By his early death-for he was but forty-six years of age- all these hopes were doomed to disappointment. The most that can now be done is to give to the world these fragmentary memorials of his stu dious life and for them I beg an indulgent and candid criticism.

Philadelphia, February 1st, 1855.

WILLIAM B, REED.

ENGLISH LITERATURE,

I.

INTRODUCTORY

Principles of Literature.

OBJECT, TO ASSIST AND GUIDE STUDENTS-NECESSITY OF SYSTEMATIC STUDY-JUDICIOUS CRITICISM-TRUE AIMS AND PRINCIPLES OF LITERATURE-CHOICE OF BOOKS-ITS DIFFICULTIES-AIM OF THIS COURSE OF LECTURES TO REMOVE THEM-ALL BOOKS NOT LITERATURE-ACCURATE DEFINITION OF LITERATURE-ITS UNIVERSALITY-IZAAK WALTON-ADDISON-CHARLES LAMB-LORD BACON-CLARENDON ARNOLD-SPENSER

AND SHAKSPEARE-SOUTHEY AND WORDSWORTH-BELLES-LETTRES NOT LITERATURE -LITERATURE NOT AN EASY, PATRICIAN PLEASURE-ITS DANGER AS TO PRACTICAL LIFE-ITS INFLUENCE ON CHARACTER-DE QUINCEY'S DEFINITION-KNOWLEDGE and POWER-INFLUENCE ON FEMALE CHARACTER TRUE POSITION OF WOMAN-TENNYSON'S PRINCESS NOVEL-READING-TASTE, AN INCORRECT TERM-HENRY TAYLOR-COWPER MISS WORDSWORTH-COLERIDGE'S PHILOSOPHY.
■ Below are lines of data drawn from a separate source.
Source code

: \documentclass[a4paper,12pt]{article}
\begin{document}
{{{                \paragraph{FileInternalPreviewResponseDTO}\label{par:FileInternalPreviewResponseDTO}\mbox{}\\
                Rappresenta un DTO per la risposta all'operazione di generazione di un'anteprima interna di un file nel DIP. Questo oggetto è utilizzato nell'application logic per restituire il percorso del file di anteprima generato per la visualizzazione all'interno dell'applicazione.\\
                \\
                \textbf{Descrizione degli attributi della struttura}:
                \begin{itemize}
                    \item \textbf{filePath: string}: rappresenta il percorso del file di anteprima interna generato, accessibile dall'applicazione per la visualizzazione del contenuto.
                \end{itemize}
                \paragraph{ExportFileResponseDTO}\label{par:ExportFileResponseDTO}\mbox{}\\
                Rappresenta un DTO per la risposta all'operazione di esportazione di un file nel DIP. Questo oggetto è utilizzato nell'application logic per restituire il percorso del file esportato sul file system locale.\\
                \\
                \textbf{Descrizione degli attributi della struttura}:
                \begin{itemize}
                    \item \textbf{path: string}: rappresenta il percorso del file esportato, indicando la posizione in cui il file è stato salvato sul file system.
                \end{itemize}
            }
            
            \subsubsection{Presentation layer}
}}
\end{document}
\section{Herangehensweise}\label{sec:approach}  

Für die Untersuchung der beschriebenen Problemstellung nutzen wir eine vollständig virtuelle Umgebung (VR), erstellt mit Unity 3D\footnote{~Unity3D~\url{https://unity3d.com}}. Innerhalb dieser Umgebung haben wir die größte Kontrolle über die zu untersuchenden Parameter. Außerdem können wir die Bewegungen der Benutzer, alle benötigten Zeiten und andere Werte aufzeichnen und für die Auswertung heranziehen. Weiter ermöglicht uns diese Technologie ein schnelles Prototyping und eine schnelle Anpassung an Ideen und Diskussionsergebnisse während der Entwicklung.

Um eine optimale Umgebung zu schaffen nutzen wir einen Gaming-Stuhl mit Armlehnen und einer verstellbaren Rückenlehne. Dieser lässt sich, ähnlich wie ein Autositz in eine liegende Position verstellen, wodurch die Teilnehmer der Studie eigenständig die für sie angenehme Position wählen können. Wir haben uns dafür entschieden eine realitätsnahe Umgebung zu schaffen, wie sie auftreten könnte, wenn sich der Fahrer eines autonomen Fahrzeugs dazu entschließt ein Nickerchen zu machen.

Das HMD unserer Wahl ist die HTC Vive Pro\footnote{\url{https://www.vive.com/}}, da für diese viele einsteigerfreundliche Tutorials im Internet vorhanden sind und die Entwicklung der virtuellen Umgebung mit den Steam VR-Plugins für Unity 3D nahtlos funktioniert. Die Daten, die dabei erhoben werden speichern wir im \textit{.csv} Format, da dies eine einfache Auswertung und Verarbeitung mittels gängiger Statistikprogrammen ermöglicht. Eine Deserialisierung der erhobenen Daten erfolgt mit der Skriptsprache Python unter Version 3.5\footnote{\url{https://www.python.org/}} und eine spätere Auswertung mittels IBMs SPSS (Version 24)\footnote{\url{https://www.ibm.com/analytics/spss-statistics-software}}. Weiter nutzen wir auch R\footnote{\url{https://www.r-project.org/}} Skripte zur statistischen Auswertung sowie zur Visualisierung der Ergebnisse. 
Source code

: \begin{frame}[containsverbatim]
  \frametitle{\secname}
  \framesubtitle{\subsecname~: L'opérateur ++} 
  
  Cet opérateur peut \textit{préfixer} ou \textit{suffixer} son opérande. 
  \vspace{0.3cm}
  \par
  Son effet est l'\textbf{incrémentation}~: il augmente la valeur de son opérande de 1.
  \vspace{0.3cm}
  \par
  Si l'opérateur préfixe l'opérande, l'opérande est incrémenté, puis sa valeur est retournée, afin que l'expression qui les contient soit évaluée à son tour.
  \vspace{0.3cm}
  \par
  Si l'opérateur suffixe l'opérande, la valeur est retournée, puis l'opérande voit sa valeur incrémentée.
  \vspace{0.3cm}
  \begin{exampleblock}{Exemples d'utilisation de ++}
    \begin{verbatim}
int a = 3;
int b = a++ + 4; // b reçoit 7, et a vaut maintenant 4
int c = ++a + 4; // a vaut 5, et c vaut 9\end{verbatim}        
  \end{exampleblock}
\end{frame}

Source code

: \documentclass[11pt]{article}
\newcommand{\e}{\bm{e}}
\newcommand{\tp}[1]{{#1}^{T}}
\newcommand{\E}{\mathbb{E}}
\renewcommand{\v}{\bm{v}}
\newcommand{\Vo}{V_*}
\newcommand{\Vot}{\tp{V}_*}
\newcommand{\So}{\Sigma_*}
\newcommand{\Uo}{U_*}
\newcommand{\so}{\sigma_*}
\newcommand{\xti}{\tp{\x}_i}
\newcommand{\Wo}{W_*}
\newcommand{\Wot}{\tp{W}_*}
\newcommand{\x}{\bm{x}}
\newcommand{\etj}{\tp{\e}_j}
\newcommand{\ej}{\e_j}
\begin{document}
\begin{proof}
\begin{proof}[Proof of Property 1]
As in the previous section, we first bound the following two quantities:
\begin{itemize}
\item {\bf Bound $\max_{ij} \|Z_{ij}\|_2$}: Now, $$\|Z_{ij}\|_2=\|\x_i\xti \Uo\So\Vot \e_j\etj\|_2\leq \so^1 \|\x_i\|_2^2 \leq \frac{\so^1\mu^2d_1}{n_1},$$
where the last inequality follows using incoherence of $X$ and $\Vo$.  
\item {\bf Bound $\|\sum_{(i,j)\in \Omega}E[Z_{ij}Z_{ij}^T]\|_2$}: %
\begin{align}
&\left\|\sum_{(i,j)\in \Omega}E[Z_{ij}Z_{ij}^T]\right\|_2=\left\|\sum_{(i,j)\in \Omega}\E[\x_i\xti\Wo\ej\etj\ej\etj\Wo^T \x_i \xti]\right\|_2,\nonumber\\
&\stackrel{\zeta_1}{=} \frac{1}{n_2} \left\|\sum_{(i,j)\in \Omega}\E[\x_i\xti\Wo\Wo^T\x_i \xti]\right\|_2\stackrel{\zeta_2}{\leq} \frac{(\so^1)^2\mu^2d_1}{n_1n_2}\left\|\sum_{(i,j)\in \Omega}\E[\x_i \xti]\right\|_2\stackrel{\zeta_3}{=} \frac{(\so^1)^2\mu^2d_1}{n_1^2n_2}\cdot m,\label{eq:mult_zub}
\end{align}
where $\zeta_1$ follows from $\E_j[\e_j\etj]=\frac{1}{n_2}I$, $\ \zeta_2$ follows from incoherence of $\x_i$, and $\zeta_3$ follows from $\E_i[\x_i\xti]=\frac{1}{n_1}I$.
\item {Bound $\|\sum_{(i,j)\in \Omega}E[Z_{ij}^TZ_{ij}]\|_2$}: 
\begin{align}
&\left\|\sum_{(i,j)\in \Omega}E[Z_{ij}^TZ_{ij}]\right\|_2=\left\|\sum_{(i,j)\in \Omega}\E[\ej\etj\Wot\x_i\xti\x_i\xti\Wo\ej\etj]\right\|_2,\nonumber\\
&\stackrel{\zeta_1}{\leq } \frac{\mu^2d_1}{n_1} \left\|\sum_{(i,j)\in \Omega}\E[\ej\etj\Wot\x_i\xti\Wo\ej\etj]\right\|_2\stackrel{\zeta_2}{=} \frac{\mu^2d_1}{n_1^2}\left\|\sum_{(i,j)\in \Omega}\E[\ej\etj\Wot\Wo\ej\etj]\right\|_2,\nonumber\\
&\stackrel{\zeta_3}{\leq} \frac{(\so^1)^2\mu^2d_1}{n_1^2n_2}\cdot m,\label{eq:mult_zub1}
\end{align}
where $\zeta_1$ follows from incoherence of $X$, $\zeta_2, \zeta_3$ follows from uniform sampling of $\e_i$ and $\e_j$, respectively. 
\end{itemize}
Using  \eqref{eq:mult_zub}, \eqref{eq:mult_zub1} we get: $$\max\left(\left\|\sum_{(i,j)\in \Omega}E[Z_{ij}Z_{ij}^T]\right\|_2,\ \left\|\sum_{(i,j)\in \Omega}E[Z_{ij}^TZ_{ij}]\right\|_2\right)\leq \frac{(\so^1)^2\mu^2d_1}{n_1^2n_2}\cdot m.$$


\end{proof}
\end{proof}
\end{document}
THIS course of lectures is prepared in the hope of doing some service in connection with the abundant and precious literature which lies about us in our English speech. The plan has been, in some measure, prompted to my thoughts by applications not unfrequently made to me for advice and guidance in English reading. There is a stage in mental culture when counsel seems to be intended to take the place of exact tuition, and when, looking altogether beyond the period and the province of what is usually called “education," hints and suggestions, criticism, literary sympathies, and even literary antagonism, become the more expanded and freer discipline, which lasts through life. We cannot tell how much of good we may thus do to one another. We cannot measure the value of unstudied and almost casual influences. A random word of genuine admiration may prove a guide into some region of literature where the mind shall dwell with satisfaction and delight for years to come. But there is a demand for something more systematic than such chance culture as I have alluded to; and the mind that craves such knowledge of the literature of his own language as will

make it part of his thoughts and feelings, has a claim for guidance and counsel upon those whose duty it is to fit themselves to bestow it. It is a claim that well may win a quick and kindly response, for the sense of delight is deepened the wider it is spread, or when it opens the souls of others to share in its own enjoyment.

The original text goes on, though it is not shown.